◎脇役列伝その1:藍思追(1−2)
(画像は『魔道祖師』前塵編一話より 藍思追と藍景儀)
(『◎脇役列伝その1:藍思追(1−1)』の続き。)
そこへ莫玄羽(魏無羨)が何人かの家僕によって引きずられてくる。
その莫玄羽(魏無羨)に向かって、莫夫人が横から突然駆け寄った。手に刃物が握りしめられているのに気づき、思追はそれを叩き落とす。
「莫夫人、ご子息のこの亡骸の様子、血肉と精気がすべて吸い取られていて、どう見ても邪祟の仕業です。これは彼がやったことではないと思います」
だが、莫夫人は興奮していて、声を荒げる。莫玄羽の父親は仙門の人間だから、いろいろな邪術を習ったに違いない、と。

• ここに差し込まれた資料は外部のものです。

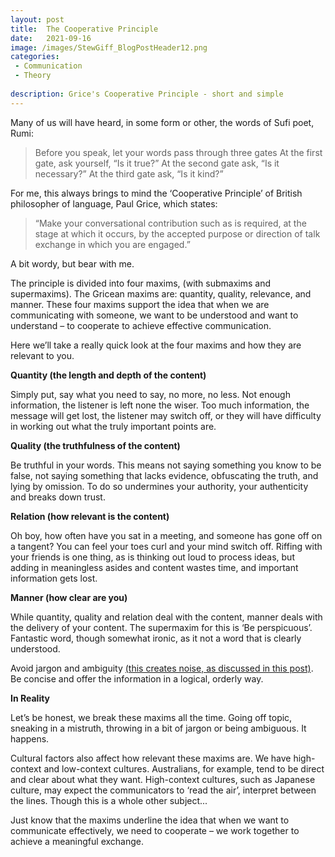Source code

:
```yaml
---
layout: post
title:  The Cooperative Principle
date:   2021-09-16
image: /images/StewGiff_BlogPostHeader12.png
categories:
 - Communication
 - Theory
 
description: Grice's Cooperative Principle - short and simple
---
```

Many of us will have heard, in some form or other, the words of Sufi poet, Rumi:

>Before you speak, let your words pass through three gates
>At the first gate, ask yourself, “Is it true?”
>At the second gate ask, “Is it necessary?”
>At the third gate ask, “Is it kind?”

For me, this always brings to mind the ‘Cooperative Principle’ of British philosopher of language, Paul Grice, which states:

> “Make your conversational contribution such as is required, at the stage at which it occurs, by the accepted purpose or direction of talk exchange in which you are engaged.”

A bit wordy, but bear with me.

The principle is divided into four maxims, (with submaxims and supermaxims). The Gricean maxims are: quantity, quality, relevance, and manner. These four maxims support the idea that when we are communicating with someone, we want to be understood and want to understand – to cooperate to achieve effective communication. 

Here we’ll take a really quick look at the four maxims and how they are relevant to you.

<strong>Quantity (the length and depth of the content)</strong>

Simply put, say what you need to say, no more, no less. Not enough information, the listener is left none the wiser. Too much information, the message will get lost, the listener may switch off, or they will have difficulty in working out what the truly important points are.

<strong>Quality (the truthfulness of the content)</strong>

Be truthful in your words. This means not saying something you know to be false, not saying something that lacks evidence, obfuscating the truth, and lying by omission. To do so undermines your authority, your authenticity and breaks down trust.

<strong>Relation (how relevant is the content)</strong>

Oh boy, how often have you sat in a meeting, and someone has gone off on a tangent? You can feel your toes curl and your mind switch off. Riffing with your friends is one thing, as is thinking out loud to process ideas, but adding in meaningless asides and content wastes time, and important information gets lost.

<strong>Manner (how clear are you)</strong>

While quantity, quality and relation deal with the content, manner deals with the delivery of your content. The supermaxim for this is ‘Be perspicuous’. Fantastic word, though somewhat ironic, as it not a word that is clearly understood.

Avoid jargon and ambiguity [(this creates noise, as discussed in this post)](2021-08-20-what-is-communication-noise.md). Be concise and offer the information in a logical, orderly way.


<strong>In Reality</strong>

Let’s be honest, we break these maxims all the time. Going off topic, sneaking in a mistruth, throwing in a bit of jargon or being ambiguous. It happens. 

Cultural factors also affect how relevant these maxims are. We have high-context and low-context cultures. Australians, for example, tend to be direct and clear about what they want. High-context cultures, such as Japanese culture, may expect the communicators to ‘read the air’, interpret between the lines. Though this is a whole other subject...

Just know that the maxims underline the idea that when we want to communicate effectively, we need to cooperate – we work together to achieve a meaningful exchange.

思追は「夫人、証拠もなくそんなことは……」と言いかけるが、莫夫人は変わり果てた息子を指差した。
「証拠は息子の体にある!」
その時、莫玄羽(魏無羨)が死体に近寄り、それを覆う白い布を頭の方から一気にめくった。死んだ莫子淵の体には、左腕が肩の先から全部無い。
莫夫人は、昨日莫玄羽(魏無羨)が「また俺の物を盗んだら、代わりに腕を一本斬り落としてやる」と言ったことを覚えていて、憤りを藍氏の少年たちにぶつけたあと、今度は顔を覆ってむせび泣く。

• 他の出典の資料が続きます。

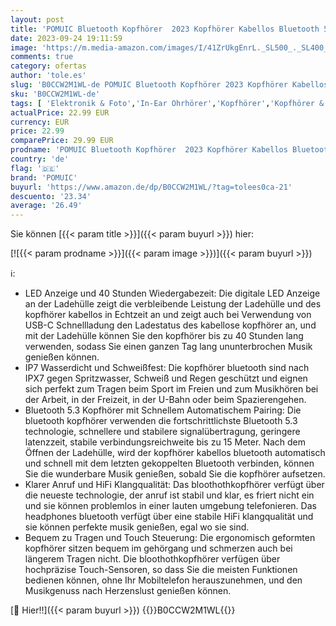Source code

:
 ```yaml
---
layout: post
title: 'POMUIC Bluetooth Kopfhörer  2023 Kopfhörer Kabellos Bluetooth 5.3 mit HD Mikrofon  40 Std Spielzeit mit LED Anzeige  Deep Bass In Ear Kopfhörer  IP7 Wasserdicht Ohrhörer für Arbeit Studium  Schwarz'
date: 2023-09-24 19:11:59
image: 'https://m.media-amazon.com/images/I/41ZrUkgEnrL._SL500_._SL400_.jpg'
comments: true
category: ofertas
author: 'tole.es'
slug: 'B0CCW2M1WL-de POMUIC Bluetooth Kopfhörer 2023 Kopfhörer Kabellos...'
sku: 'B0CCW2M1WL-de'
tags: [ 'Elektronik & Foto','In-Ear Ohrhörer','Kopfhörer','Kopfhörer & Zubehör','pomuic','🇩🇪', ]
actualPrice: 22.99 EUR
currency: EUR
price: 22.99
comparePrice: 29.99 EUR
prodname: 'POMUIC Bluetooth Kopfhörer  2023 Kopfhörer Kabellos Bluetooth 5.3 mit HD Mikrofon  40 Std Spielzeit mit LED Anzeige  Deep Bass In Ear Kopfhörer  IP7 Wasserdicht Ohrhörer für Arbeit Studium  Schwarz'
country: 'de'
flag: '🇩🇪'
brand: 'POMUIC'
buyurl: 'https://www.amazon.de/dp/B0CCW2M1WL/?tag=tolees0ca-21'
descuento: '23.34'
average: '26.49'
---
```


Sie können [{{< param title >}}]({{< param buyurl >}}) hier:

[![{{< param prodname >}}]({{< param image >}})]({{< param buyurl >}})

ℹ️:

- LED Anzeige und 40 Stunden Wiedergabezeit: Die digitale LED Anzeige an der Ladehülle zeigt die verbleibende Leistung der Ladehülle und des kopfhörer kabellos in Echtzeit an und zeigt auch bei Verwendung von USB-C Schnellladung den Ladestatus des kabellose kopfhörer an, und mit der Ladehülle können Sie den kopfhörer bis zu 40 Stunden lang verwenden, sodass Sie einen ganzen Tag lang ununterbrochen Musik genießen können.
- IP7 Wasserdicht und Schweißfest: Die kopfhörer bluetooth sind nach IPX7 gegen Spritzwasser, Schweiß und Regen geschützt und eignen sich perfekt zum Tragen beim Sport im Freien und zum Musikhören bei der Arbeit, in der Freizeit, in der U-Bahn oder beim Spazierengehen.
- Bluetooth 5.3 Kopfhörer mit Schnellem Automatischem Pairing: Die bluetooth kopfhörer verwenden die fortschrittlichste Bluetooth 5.3 technologie, schnellere und stabilere signalübertragung, geringere latenzzeit, stabile verbindungsreichweite bis zu 15 Meter. Nach dem Öffnen der Ladehülle, wird der kopfhörer kabellos bluetooth automatisch und schnell mit dem letzten gekoppelten Bluetooth verbinden, können Sie die wunderbare Musik genießen, sobald Sie die kopfhörer aufsetzen.
- Klarer Anruf und HiFi Klangqualität: Das bloothothkopfhörer verfügt über die neueste technologie, der anruf ist stabil und klar, es friert nicht ein und sie können problemlos in einer lauten umgebung telefonieren. Das headphones bluetooth verfügt über eine stabile HiFi klangqualität und sie können perfekte musik genießen, egal wo sie sind.
- Bequem zu Tragen und Touch Steuerung: Die ergonomisch geformten kopfhörer sitzen bequem im gehörgang und schmerzen auch bei längerem Tragen nicht. Die bloothothkopfhörer verfügen über hochpräzise Touch-Sensoren, so dass Sie die meisten Funktionen bedienen können, ohne Ihr Mobiltelefon herauszunehmen, und den Musikgenuss nach Herzenslust genießen können.

[🛒 Hier!!]({{< param buyurl >}})
{{<world>}}B0CCW2M1WL{{</world>}}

莫玄羽(魏無羨)はそれを相手にすることなく、莫子淵の懐を探り、何かを取り出した。それが召陰旗だとわかった途端、思追らは事の顛末を理解した。
莫子淵は昼間莫玄羽に恥をかかされたことを恨み、彼に報復しようと探していた。見つからないまま夜になり、西の離れを通りかかったところ、庭の塀に立てられた召陰旗を見つけた。莫子淵は手癖が悪い(莫玄羽の物を何度も盗んでいる)。見たらどうしても手に入れたくなってしまった。
夜は絶対に出歩かない、西の離れにも近寄らない、黒い旗には決して触らないように、と注意されていたはずなのに、これを軽く考えて、思追らが彷屍の相手をしている隙に、こっそり一枚持ち帰った。

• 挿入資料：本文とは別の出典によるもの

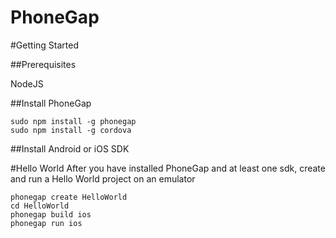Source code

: PhoneGap
==========================

#Getting Started

##Prerequisites

NodeJS

##Install PhoneGap
```
sudo npm install -g phonegap
sudo npm install -g cordova
```

##Install Android or iOS SDK

#Hello World
After you have installed PhoneGap and at least one sdk, create and run a Hello World project on an emulator
```
phonegap create HelloWorld
cd HelloWorld
phonegap build ios
phonegap run ios
```
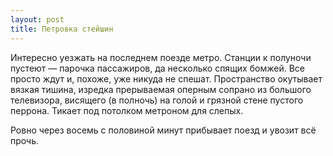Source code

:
 ```yaml
---
layout: post
title: Петровка стейшин
---
```


Интересно уезжать на последнем поезде метро. Станции к полуночи пустеют — парочка пассажиров, да несколько спящих бомжей. Все просто ждут и, похоже, уже никуда не спешат. Пространство окутывает вязкая тишина, изредка прерываемая оперным сопрано из большого телевизора, висящего (в полночь) на голой и грязной стене пустого перрона. Тикает под потолком метроном для слепых. 

Ровно через восемь с половиной минут прибывает поезд и увозит всё прочь.

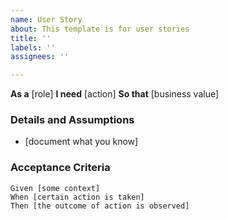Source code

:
 ```yaml
---
name: User Story
about: This template is for user stories
title: ''
labels: ''
assignees: ''

---
```


**As a** [role]
 **I need** [action]
 **So that** [business value]
   
 ### Details and Assumptions
 * [document what you know]
   
 ### Acceptance Criteria  
   
 ```gherkin
 Given [some context]
 When [certain action is taken]
 Then [the outcome of action is observed]
 ```
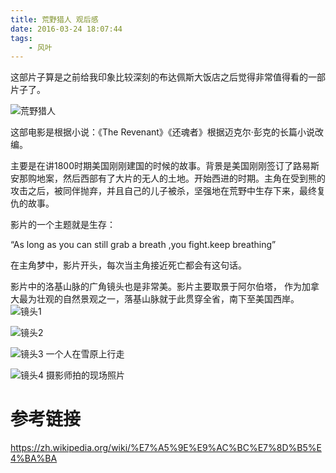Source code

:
 ```yaml
---
title: 荒野猎人 观后感
date: 2016-03-24 18:07:44
tags:
    - 风叶
---
```


这部片子算是之前给我印象比较深刻的布达佩斯大饭店之后觉得非常值得看的一部片子了。

<!-- more -->

![荒野猎人](http://7xrh75.com1.z0.glb.clouddn.com/%E9%A3%8E%E5%8F%B6_microMsg.1458796590922.jpg-small)

这部电影是根据小说：《The Revenant》《还魂者》根据迈克尔·彭克的长篇小说改编。

主要是在讲1800时期美国刚刚建国的时候的故事。背景是美国刚刚签订了路易斯安那购地案，然后西部有了大片的无人的土地。开始西进的时期。主角在受到熊的攻击之后，被同伴抛弃，并且自己的儿子被杀，坚强地在荒野中生存下来，最终复仇的故事。

影片的一个主题就是生存：

“As long as you can still grab a breath ,you fight.keep breathing”

在主角梦中，影片开头，每次当主角接近死亡都会有这句话。

影片中的洛基山脉的广角镜头也是非常美。影片主要取景于阿尔伯塔， 作为加拿大最为壮观的自然景观之一，落基山脉就于此贯穿全省，南下至美国西岸。
![镜头1](http://7xrh75.com1.z0.glb.clouddn.com/%E9%A3%8E%E5%8F%B6_18042.jpg)

![镜头2](http://7xrh75.com1.z0.glb.clouddn.com/%E9%A3%8E%E5%8F%B6_20918.jpg)

![镜头3](http://7xrh75.com1.z0.glb.clouddn.com/%E9%A3%8E%E5%8F%B6_418.jpg)
一个人在雪原上行走

![镜头4](http://7xrh75.com1.z0.glb.clouddn.com/%E9%A3%8E%E5%8F%B6_link.jpg)
摄影师拍的现场照片


# 参考链接
https://zh.wikipedia.org/wiki/%E7%A5%9E%E9%AC%BC%E7%8D%B5%E4%BA%BA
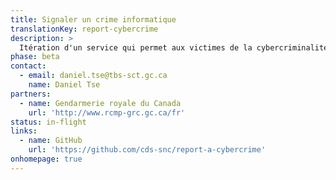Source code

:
 ```yaml
---
title: Signaler un crime informatique
translationKey: report-cybercrime
description: >
  Itération d'un service qui permet aux victimes de la cybercriminalité de signaler plus facilement un incident et d'obtenir des conseils sur ce qu'elles peuvent faire pour se protéger.
phase: beta
contact:
  - email: daniel.tse@tbs-sct.gc.ca
    name: Daniel Tse
partners:
  - name: Gendarmerie royale du Canada
    url: 'http://www.rcmp-grc.gc.ca/fr'
status: in-flight
links:
  - name: GitHub
    url: 'https://github.com/cds-snc/report-a-cybercrime'
onhomepage: true
---
```


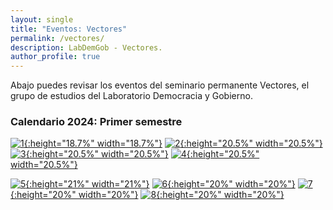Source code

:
 ```yaml
---
layout: single
title: "Eventos: Vectores"
permalink: /vectores/
description: LabDemGob - Vectores.
author_profile: true
---
```



Abajo puedes revisar los eventos del seminario permanente Vectores, el grupo de estudios del Laboratorio Democracia y Gobierno.



### Calendario 2024: Primer semestre

[![1](/vectores/2024-01.png){:height="18.7%" width="18.7%"}](/vectores/2024-01.png) [![2](/vectores/20240508.png){:height="20.5%" width="20.5%"}](/vectores/20240508.png) [![3](/vectores/20240529.png){:height="20.5%" width="20.5%"}](/vectores/20240529.png) [![4](/vectores/20240605.png){:height="20.5%" width="20.5%"}](/vectores/20240605.png)

[![5](/vectores/20240612.png){:height="21%" width="21%"}](/vectores/20240612.png) [![6](/vectores/20240627.png){:height="20%" width="20%"}](/vectores/20240627.png) [![7](/vectores/20240703.png){:height="20%" width="20%"}](/vectores/20240703.png) [![8](/vectores/20240711.png){:height="20%" width="20%"}](/vectores/20240711.png)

藍家の少年たちは自らをおとりにしていたが、皆身を守るための法器を数多く持っていた。だが莫子淵にはこれが無い。獲物は弱い方から狙われる。だから邪祟も自然と彼に引き寄せられた、というわけだ。
莫子淵の死を自業自得だと認めたくない莫夫人は、喚きながら莫玄羽(魏無羨)に向かって茶碗を投げつけた。そして、今度は藍思追に向かって金切り声を上げた。
「あんたもだ! 使えない奴らめ、何が仙門だ。何が退治だ。子供一人すら守れなかったくせに! 阿淵[アーユエン:莫子淵の愛称]はまだ十代なのよ!」「あんたもだ! 使えない奴らめ、何が仙門だ。何が退治だ。子供一人すら守れなかったくせに! 阿淵[アーユエン:莫子淵の愛称]はまだ十代なのよ!」
この場面、罵られた思追たちの反応を、小説の描写から抜き出してみよう。
藍家の少年たち自身もまだ幼く、姑蘇を出て鍛錬したのもほんの数回だけだ。この地の異常に気づけず、まさかここまで残虐な邪祟が現れるなんて思いもしなかった。彼らも自分たちに見落としがあったことを心苦しく思っていたが、莫夫人から理不尽に怒鳴られて、全員の顔色が微かに青くなった。
何しろ名門世家の公子たちだ。今まで誰からもこのようなひどい仕打ちを受けたことなどなかった。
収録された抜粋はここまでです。